Symptom Severity Assessment Tools

Preclinical / Screening

The Mood Disorder Questionnaire (MDQ) is the most widely validated and recommended self-report screening tool for bipolar spectrum disorders, including BD-II. It is recommended prior to initiating antidepressants for what appears to be unipolar depression (Keramatian et al., 2023; Shah et al., 2017). The Hypomania Checklist-32 (HCL-32) has demonstrated superior sensitivity for BD-II compared to the MDQ because of its focus on hypomanic rather than manic features; it is an appropriate complementary screen in suspected BD-II cases (Berk et al., 2025). The Patient Health Questionnaire-9 (PHQ-9) is suitable for monitoring depressive symptom severity but must not be used as a standalone BD-II screen because it does not capture hypomanic features.

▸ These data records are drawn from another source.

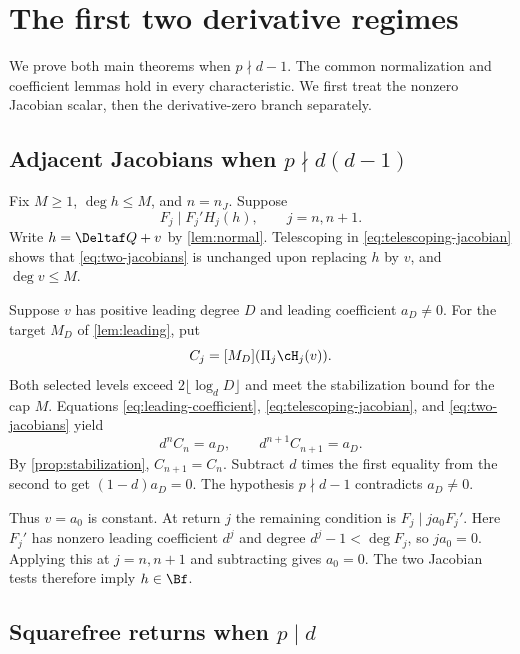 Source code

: \section{The first two derivative regimes}
\label{sec:jacobian}

We prove both main theorems when $p\nmid d-1$. The common
normalization and coefficient lemmas hold in every characteristic.
We first treat the nonzero Jacobian scalar, then the
derivative-zero branch separately.

\subsection{Adjacent Jacobians when \texorpdfstring{$p\nmid d(d-1)$}{p does not divide d(d-1)}}

Fix $M\ge1$, $\deg h\le M$, and $n=n_J$. Suppose
\begin{equation}
 F_j\mid F_j'H_j(h),\qquad j=n,n+1.
 \label{eq:two-jacobians}
\end{equation}
Write $h=\Deltaf Q+v$ by \cref{lem:normal}. Telescoping in
\eqref{eq:telescoping-jacobian} shows that
\eqref{eq:two-jacobians} is unchanged upon replacing $h$ by $v$,
and $\deg v\le M$.

Suppose $v$ has positive leading degree $D$ and leading
coefficient $a_D\ne0$. For the target $M_D$ of
\cref{lem:leading}, put
\[
 C_j=[M_D](\Pi_j\cH_j(v)).
\]
Both selected levels exceed $2\lfloor\log_dD\rfloor$ and meet
the stabilization bound for the cap $M$. Equations
\eqref{eq:leading-coefficient}, \eqref{eq:telescoping-jacobian},
and \eqref{eq:two-jacobians} yield
\begin{equation}
 d^nC_n=a_D,\qquad d^{n+1}C_{n+1}=a_D.
 \label{eq:two-leading-jacobians}
\end{equation}
By \cref{prop:stabilization}, $C_{n+1}=C_n$. Subtract $d$
times the first equality from the second to get
$(1-d)a_D=0$. The hypothesis $p\nmid d-1$ contradicts
$a_D\ne0$.

Thus $v=a_0$ is constant. At return $j$ the remaining condition
is $F_j\mid ja_0F_j'$. Here $F_j'$ has nonzero leading
coefficient $d^j$ and degree $d^j-1<\deg F_j$, so
$ja_0=0$. Applying this at $j=n,n+1$ and subtracting gives
$a_0=0$. The two Jacobian tests therefore imply $h\in\Bf$.

\subsection{Squarefree returns when \texorpdfstring{$p\mid d$}{p divides d}}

A key clinical caveat: patients with BD-II frequently present during a depressive phase and do not spontaneously report prior hypomanic episodes. Collateral history from a reliable informant is therefore critical at every assessment (Shah et al., 2017).

Clinical — Mental Status Examination (MSE)

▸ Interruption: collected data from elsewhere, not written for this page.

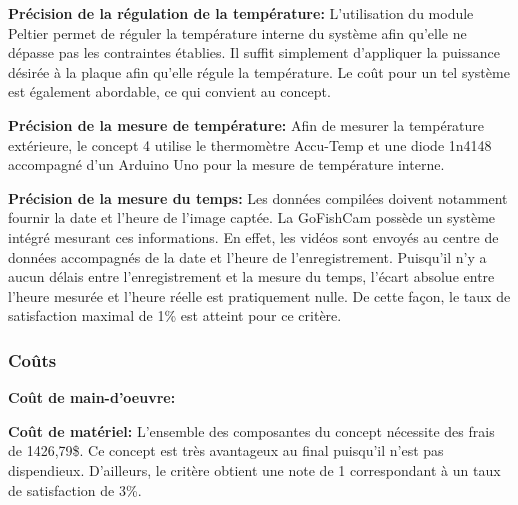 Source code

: \textbf{Précision de la régulation de la température:} L'utilisation du module Peltier permet de réguler la température interne du système afin qu'elle ne dépasse pas les contraintes établies. Il suffit simplement d'appliquer la puissance désirée à la plaque afin qu'elle régule la température. Le coût pour un tel système est également abordable, ce qui convient au concept.
\vspace{5mm}

\textbf{Précision de la mesure de température:} Afin de mesurer la température extérieure, le concept 4 utilise le thermomètre Accu-Temp et une diode 1n4148 accompagné d'un Arduino Uno pour la mesure de température interne. 
\vspace{5mm}

\textbf{Précision de la mesure du temps:} Les données compilées doivent notamment fournir la date et l'heure de l'image captée. La GoFishCam possède un système intégré mesurant ces informations. En effet, les vidéos sont envoyés au centre de données accompagnés de la date et l'heure de l'enregistrement. Puisqu'il n'y a aucun délais entre l'enregistrement et la mesure du temps, l'écart absolue entre l'heure mesurée et l'heure réelle est pratiquement nulle. De cette façon, le taux de satisfaction maximal de 1\% est atteint pour ce critère. 


\subsubsection{Coûts}

\textbf{Coût de main-d'oeuvre:}
\vspace{5mm}

\textbf{Coût de matériel:} L'ensemble des composantes du concept nécessite des frais de 1426,79\$. Ce concept est très avantageux au final puisqu'il n'est pas dispendieux. D'ailleurs, le critère obtient une note de 1 correspondant à un taux de satisfaction de 3\%.
\vspace{5mm}








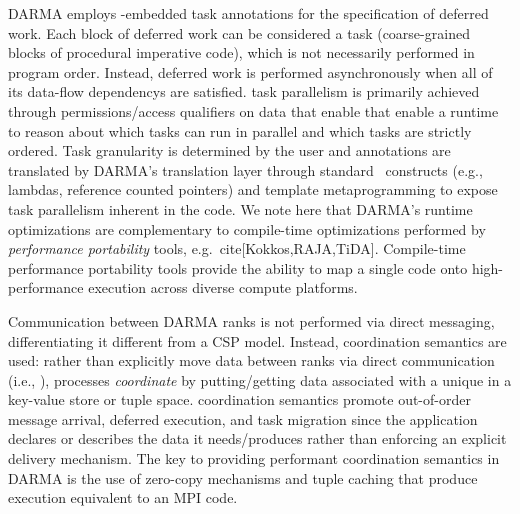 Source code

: \gls{DARMA} employs \CC-embedded task annotations for the specification of \gls{deferred
work}. Each block of \gls{deferred work} can be considered a task (coarse-grained blocks of 
\gls{procedural} \gls{imperative} code),  which is not necessarily performed in program order.   Instead,
\gls{deferred work} is performed asynchronously when all of its \glspl{data-flow dependency} are
satisfied.  \Gls{task parallelism} is primarily achieved through permissions/access qualifiers
on data that enable that enable a runtime to reason about which tasks can run in parallel and which tasks are strictly ordered.
Task granularity is determined by the user and annotations are translated by \gls{DARMA}'s \gls{translation
layer} through standard \CC\ constructs (e.g., \glspl{lambda}, \glspl{reference counted pointer}) and \gls{template metaprogramming} to
expose \gls{task parallelism} inherent in the code.
We note here that \gls{DARMA}'s runtime optimizations are complementary to
compile-time optimizations performed by \emph{performance
portability} tools, e.g.~cite[Kokkos,RAJA,TiDA].  Compile-time performance
portability tools provide the ability to map a
single code onto high-performance execution across diverse compute platforms.


Communication between \gls{DARMA} ranks is not performed via direct messaging,
differentiating it different from a \gls{CSP} model.  Instead, \gls{coordination
semantics} are used:   
rather than explicitly move data between ranks via direct communication
(i.e.,  ), processes \emph{coordinate} by putting/getting data associated with a unique  in a
\gls{key-value store} or \gls{tuple space}.  
\Gls{coordination semantics} promote out-of-order message arrival, deferred execution, and task migration
since the application declares or describes the data it needs/produces rather than enforcing an explicit delivery mechanism.
The key to providing performant coordination semantics in \gls{DARMA} is 
the use of \gls{zero-copy} mechanisms and tuple caching that 
produce execution equivalent to an MPI  code.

A thorough MSE is essential at each clinical encounter, with specific attention to the subtleties of hypomania — symptoms that patients often miss or normalize. Key domains to assess include the following.

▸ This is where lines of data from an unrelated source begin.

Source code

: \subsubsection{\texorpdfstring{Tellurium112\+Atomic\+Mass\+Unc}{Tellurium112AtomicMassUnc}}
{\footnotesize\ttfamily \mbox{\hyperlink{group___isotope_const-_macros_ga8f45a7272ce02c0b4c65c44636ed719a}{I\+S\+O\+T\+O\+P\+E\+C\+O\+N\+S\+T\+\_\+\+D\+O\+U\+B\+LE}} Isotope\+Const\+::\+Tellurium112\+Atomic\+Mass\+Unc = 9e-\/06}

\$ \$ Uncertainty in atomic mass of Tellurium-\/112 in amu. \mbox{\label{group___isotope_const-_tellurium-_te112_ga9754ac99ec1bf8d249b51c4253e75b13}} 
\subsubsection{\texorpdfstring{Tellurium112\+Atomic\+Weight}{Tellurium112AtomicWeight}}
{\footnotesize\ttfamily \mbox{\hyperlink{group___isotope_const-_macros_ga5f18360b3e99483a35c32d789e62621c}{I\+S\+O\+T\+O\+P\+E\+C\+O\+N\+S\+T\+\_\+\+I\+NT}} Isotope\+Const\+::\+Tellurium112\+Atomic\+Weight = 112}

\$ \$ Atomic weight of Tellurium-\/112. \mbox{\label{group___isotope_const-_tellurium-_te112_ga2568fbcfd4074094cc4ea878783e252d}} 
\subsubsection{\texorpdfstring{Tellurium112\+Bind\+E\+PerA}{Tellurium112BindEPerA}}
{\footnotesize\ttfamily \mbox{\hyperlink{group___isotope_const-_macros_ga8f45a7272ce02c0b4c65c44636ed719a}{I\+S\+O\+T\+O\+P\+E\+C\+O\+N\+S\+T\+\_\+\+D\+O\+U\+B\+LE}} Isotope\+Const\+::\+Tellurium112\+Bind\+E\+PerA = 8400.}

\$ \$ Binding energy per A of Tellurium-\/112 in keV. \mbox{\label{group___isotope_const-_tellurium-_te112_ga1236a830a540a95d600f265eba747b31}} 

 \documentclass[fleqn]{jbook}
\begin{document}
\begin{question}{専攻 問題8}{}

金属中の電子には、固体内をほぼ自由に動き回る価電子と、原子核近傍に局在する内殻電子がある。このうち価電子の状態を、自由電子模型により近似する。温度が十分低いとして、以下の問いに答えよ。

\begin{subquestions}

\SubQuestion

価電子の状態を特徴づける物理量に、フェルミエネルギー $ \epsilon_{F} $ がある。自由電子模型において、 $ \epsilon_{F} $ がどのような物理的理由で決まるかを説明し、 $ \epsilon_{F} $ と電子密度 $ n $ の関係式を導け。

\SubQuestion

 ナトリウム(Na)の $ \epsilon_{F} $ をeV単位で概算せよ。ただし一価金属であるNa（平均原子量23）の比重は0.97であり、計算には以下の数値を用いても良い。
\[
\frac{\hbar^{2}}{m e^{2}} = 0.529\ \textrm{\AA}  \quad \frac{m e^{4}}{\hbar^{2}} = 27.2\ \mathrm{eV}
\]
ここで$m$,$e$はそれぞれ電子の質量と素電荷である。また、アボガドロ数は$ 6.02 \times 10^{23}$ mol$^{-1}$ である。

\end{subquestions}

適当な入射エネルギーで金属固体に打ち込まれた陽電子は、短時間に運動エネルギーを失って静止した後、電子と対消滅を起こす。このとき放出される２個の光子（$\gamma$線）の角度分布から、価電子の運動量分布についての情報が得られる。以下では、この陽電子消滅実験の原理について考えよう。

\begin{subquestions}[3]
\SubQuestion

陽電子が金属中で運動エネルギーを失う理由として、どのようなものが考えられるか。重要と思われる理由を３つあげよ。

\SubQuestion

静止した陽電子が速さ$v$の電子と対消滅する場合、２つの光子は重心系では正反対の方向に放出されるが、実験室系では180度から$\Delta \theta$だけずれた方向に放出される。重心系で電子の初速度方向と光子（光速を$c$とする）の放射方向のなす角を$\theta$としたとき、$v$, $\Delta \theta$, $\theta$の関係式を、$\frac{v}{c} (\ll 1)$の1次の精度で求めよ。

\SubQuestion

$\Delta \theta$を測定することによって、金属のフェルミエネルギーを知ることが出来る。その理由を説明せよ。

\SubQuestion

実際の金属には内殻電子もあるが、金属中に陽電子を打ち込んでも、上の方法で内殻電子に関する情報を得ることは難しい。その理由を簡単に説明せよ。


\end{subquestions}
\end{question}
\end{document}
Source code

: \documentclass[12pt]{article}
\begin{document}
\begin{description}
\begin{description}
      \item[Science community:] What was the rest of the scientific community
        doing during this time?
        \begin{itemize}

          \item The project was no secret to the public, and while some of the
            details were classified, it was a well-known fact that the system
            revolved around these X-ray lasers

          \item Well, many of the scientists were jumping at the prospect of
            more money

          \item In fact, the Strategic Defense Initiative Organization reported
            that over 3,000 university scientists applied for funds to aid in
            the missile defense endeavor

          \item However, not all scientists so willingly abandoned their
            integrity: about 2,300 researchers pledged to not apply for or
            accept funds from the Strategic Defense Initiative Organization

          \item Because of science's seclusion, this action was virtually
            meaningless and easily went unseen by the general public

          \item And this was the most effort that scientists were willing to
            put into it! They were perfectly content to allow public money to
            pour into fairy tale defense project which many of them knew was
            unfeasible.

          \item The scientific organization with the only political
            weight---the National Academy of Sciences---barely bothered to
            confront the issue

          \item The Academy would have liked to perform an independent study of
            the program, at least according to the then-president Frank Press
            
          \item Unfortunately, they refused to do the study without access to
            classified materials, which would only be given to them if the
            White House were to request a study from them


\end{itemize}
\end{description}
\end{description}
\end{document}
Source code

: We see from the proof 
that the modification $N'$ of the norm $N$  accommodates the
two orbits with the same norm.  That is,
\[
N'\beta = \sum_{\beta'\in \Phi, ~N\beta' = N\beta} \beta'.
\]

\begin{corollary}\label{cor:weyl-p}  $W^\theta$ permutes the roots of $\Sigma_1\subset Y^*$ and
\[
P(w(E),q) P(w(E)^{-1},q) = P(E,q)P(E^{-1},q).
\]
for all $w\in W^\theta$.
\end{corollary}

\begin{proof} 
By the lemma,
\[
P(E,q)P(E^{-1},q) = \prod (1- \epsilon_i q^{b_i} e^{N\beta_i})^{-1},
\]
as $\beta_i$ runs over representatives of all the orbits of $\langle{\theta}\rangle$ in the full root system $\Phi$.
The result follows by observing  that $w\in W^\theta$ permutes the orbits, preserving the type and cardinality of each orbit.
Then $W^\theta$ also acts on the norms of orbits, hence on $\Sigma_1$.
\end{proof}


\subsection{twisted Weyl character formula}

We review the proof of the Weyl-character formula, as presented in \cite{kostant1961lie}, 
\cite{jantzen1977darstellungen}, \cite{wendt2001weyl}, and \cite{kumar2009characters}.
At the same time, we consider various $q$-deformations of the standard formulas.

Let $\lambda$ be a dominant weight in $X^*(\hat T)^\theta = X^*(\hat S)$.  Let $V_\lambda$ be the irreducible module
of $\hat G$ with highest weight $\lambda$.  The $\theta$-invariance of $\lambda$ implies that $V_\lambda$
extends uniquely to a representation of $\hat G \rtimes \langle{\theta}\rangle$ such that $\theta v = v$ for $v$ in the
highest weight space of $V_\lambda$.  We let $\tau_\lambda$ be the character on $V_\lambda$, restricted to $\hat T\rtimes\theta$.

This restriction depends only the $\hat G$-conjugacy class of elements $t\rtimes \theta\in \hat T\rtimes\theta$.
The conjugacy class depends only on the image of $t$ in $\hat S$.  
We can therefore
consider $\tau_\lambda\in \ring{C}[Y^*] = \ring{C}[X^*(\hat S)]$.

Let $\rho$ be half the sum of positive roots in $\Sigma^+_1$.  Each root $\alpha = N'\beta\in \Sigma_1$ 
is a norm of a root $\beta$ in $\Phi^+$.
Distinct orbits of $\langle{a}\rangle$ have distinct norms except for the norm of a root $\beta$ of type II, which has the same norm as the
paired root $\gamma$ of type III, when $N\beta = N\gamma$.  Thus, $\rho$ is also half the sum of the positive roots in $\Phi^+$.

Appearance and Behaviour: Slightly increased energy, reduced inhibition, mildly decreased need for sleep during hypomania; psychomotor slowing, reduced grooming, or tearfulness during depression.
Speech: Mildly pressured or more spontaneous than usual during hypomania; slowed, low-volume, with reduced spontaneity during depression.
Mood and Affect: Elevated, bright, or mildly irritable during hypomania; dysphoric, anhedonic, or anxious during depression. Clinicians must distinguish reactive mood brightening from sustained hypomanic elevation.
Thought Form: Slightly accelerated thought process during hypomania; slowed or ruminative during depression.
Thought Content: Mildly inflated self-esteem, increased confidence, and future-oriented planning during hypomania; worthlessness, hopelessness, and passive death wishes or suicidal ideation during depression.
Perceptions: Psychotic features are absent in hypomania by definition (APA, 2022). Their presence mandates reclassification to BD-I or another diagnosis.
Cognition: Distractibility during hypomania; concentration difficulties and memory complaints during depression. Formal neurocognitive testing (MoCA, BACS) is indicated if euthymic cognitive impairment is suspected.
Insight and Judgment: Insight is typically preserved or only mildly reduced during hypomania — a key distinguishing feature from BD-I mania.

Clinician-Rated Scales

The Hypomania Interview Guide (HIGH-C) is recommended for assessing hypomanic severity. The Montgomery-Asberg Depression Rating Scale (MADRS) or the Hamilton Rating Scale for Depression (HDRS-17) are preferred for depressive severity, given their sensitivity to BD-associated symptom change. The Young Mania Rating Scale (YMRS) is less sensitive to hypomania due to its mania-weighted item anchors.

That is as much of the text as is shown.